* Activity *
Write out exactly, please, the lines from the one containing "How easy it" to the end of the material.

* Dataset records *
========
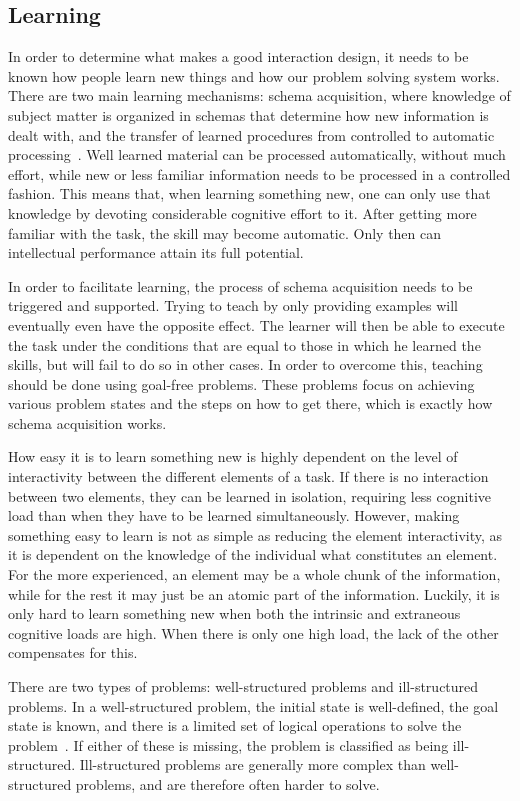 \subsection{Learning}
In order to determine what makes a good interaction design, it needs to be known how people learn new things and how our problem solving system works. There are two main learning mechanisms: schema acquisition, where knowledge of subject matter is organized in schemas that determine how new information is dealt with, and the transfer of learned procedures from controlled to automatic processing~\cite{sweller1994cognitive}. Well learned material can be processed automatically, without much effort, while new or less familiar information needs to be processed in a controlled fashion. This means that, when learning something new, one can only use that knowledge by devoting considerable cognitive effort to it. After getting more familiar with the task, the skill may become automatic. Only then can intellectual performance attain its full potential.

In order to facilitate learning, the process of schema acquisition needs to be triggered and supported. Trying to teach by only providing examples will eventually even have the opposite effect. The learner will then be able to execute the task under the conditions that are equal to those in which he learned the skills, but will fail to do so in other cases. In order to overcome this, teaching should be done using goal-free problems. These problems focus on achieving various problem states and the steps on how to get there, which is exactly how schema acquisition works.

How easy it is to learn something new is highly dependent on the level of interactivity between the different elements of a task. If there is no interaction between two elements, they can be learned in isolation, requiring less cognitive load than when they have to be learned simultaneously. However, making something easy to learn is not as simple as reducing the element interactivity, as it is dependent on the knowledge of the individual what constitutes an element. For the more experienced, an element may be a whole chunk of the information, while for the rest it may just be an atomic part of the information. Luckily, it is only hard to learn something new when both the intrinsic and extraneous cognitive loads are high. When there is only one high load, the lack of the other compensates for this.

There are two types of problems: well-structured problems and ill-structured problems. In a well-structured problem, the initial state is well-defined, the goal state is known, and there is a limited set of logical operations to solve the problem~\cite{jonassen2000toward}. If either of these is missing, the problem is classified as being ill-structured. Ill-structured problems are generally more complex than well-structured problems, and are therefore often harder to solve.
========
* Output of the exercise *
How easy it is to learn something new is highly dependent on the level of interactivity between the different elements of a task. If there is no interaction between two elements, they can be learned in isolation, requiring less cognitive load than when they have to be learned simultaneously. However, making something easy to learn is not as simple as reducing the element interactivity, as it is dependent on the knowledge of the individual what constitutes an element. For the more experienced, an element may be a whole chunk of the information, while for the rest it may just be an atomic part of the information. Luckily, it is only hard to learn something new when both the intrinsic and extraneous cognitive loads are high. When there is only one high load, the lack of the other compensates for this.

There are two types of problems: well-structured problems and ill-structured problems. In a well-structured problem, the initial state is well-defined, the goal state is known, and there is a limited set of logical operations to solve the problem~\cite{jonassen2000toward}. If either of these is missing, the problem is classified as being ill-structured. Ill-structured problems are generally more complex than well-structured problems, and are therefore often harder to solve.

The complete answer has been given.